= Your goal =
Leaving out the images, return the data below exactly as it is written.

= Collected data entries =
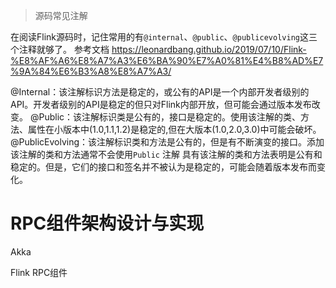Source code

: > 源码常见注解

在阅读Flink源码时，记住常用的有`@internal`、`@public`、`@publicevolving`这三个注释就够了。 参考文档
https://leonardbang.github.io/2019/07/10/Flink-%E8%AF%A6%E8%A7%A3%E6%BA%90%E7%A0%81%E4%B8%AD%E7%9A%84%E6%B3%A8%E8%A7%A3/

@Internal：该注解标识方法是稳定的，或公有的API是一个内部开发者级别的API。开发者级别的API是稳定的但只对Flink内部开放，但可能会通过版本发布改变。
@Public：该注解标识类是公有的，接口是稳定的。使用该注解的类、方法、属性在小版本中(1.0,1.1,1.2)是稳定的,但在大版本(1.0,2.0,3.0)中可能会破坏。
@PublicEvolving：该注解标识类和方法是公有的，但是有不断演变的接口。添加该注解的类和方法通常不会使用`Public` 注解 具有该注解的类和方法表明是公有和稳定的。但是，它们的接口和签名并不被认为是稳定的，可能会随着版本发布而变化。



#  RPC组件架构设计与实现



Akka



Flink RPC组件

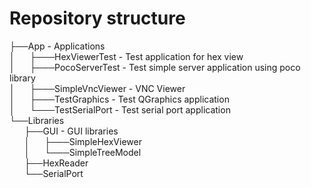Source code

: # Repository structure

├──App - Applications  
│&nbsp; &nbsp; &nbsp; ├───HexViewerTest - Test application for hex view  
│&nbsp; &nbsp; &nbsp; ├───PocoServerTest - Test simple server application using poco library  
│&nbsp; &nbsp; &nbsp; ├───SimpleVncViewer - VNC Viewer  
│&nbsp; &nbsp; &nbsp; ├───TestGraphics - Test QGraphics application  
│&nbsp; &nbsp; &nbsp; └───TestSerialPort - Test serial port application  
└──Libraries  
&nbsp; &nbsp; &nbsp; ├──GUI - GUI libraries  
&nbsp; &nbsp; &nbsp; │&nbsp; &nbsp; &nbsp; ├───SimpleHexViewer  
&nbsp; &nbsp; &nbsp; │&nbsp; &nbsp; &nbsp; └───SimpleTreeModel  
&nbsp; &nbsp; &nbsp; ├──HexReader  
&nbsp; &nbsp; &nbsp; └──SerialPort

= Answer to this task =
Source code

: > 源码常见注解

在阅读Flink源码时，记住常用的有`@internal`、`@public`、`@publicevolving`这三个注释就够了。 参考文档
https://leonardbang.github.io/2019/07/10/Flink-%E8%AF%A6%E8%A7%A3%E6%BA%90%E7%A0%81%E4%B8%AD%E7%9A%84%E6%B3%A8%E8%A7%A3/

@Internal：该注解标识方法是稳定的，或公有的API是一个内部开发者级别的API。开发者级别的API是稳定的但只对Flink内部开放，但可能会通过版本发布改变。
@Public：该注解标识类是公有的，接口是稳定的。使用该注解的类、方法、属性在小版本中(1.0,1.1,1.2)是稳定的,但在大版本(1.0,2.0,3.0)中可能会破坏。
@PublicEvolving：该注解标识类和方法是公有的，但是有不断演变的接口。添加该注解的类和方法通常不会使用`Public` 注解 具有该注解的类和方法表明是公有和稳定的。但是，它们的接口和签名并不被认为是稳定的，可能会随着版本发布而变化。



#  RPC组件架构设计与实现



Akka



Flink RPC组件

Source code

: # Repository structure

├──App - Applications  
│&nbsp; &nbsp; &nbsp; ├───HexViewerTest - Test application for hex view  
│&nbsp; &nbsp; &nbsp; ├───PocoServerTest - Test simple server application using poco library  
│&nbsp; &nbsp; &nbsp; ├───SimpleVncViewer - VNC Viewer  
│&nbsp; &nbsp; &nbsp; ├───TestGraphics - Test QGraphics application  
│&nbsp; &nbsp; &nbsp; └───TestSerialPort - Test serial port application  
└──Libraries  
&nbsp; &nbsp; &nbsp; ├──GUI - GUI libraries  
&nbsp; &nbsp; &nbsp; │&nbsp; &nbsp; &nbsp; ├───SimpleHexViewer  
&nbsp; &nbsp; &nbsp; │&nbsp; &nbsp; &nbsp; └───SimpleTreeModel  
&nbsp; &nbsp; &nbsp; ├──HexReader  
&nbsp; &nbsp; &nbsp; └──SerialPort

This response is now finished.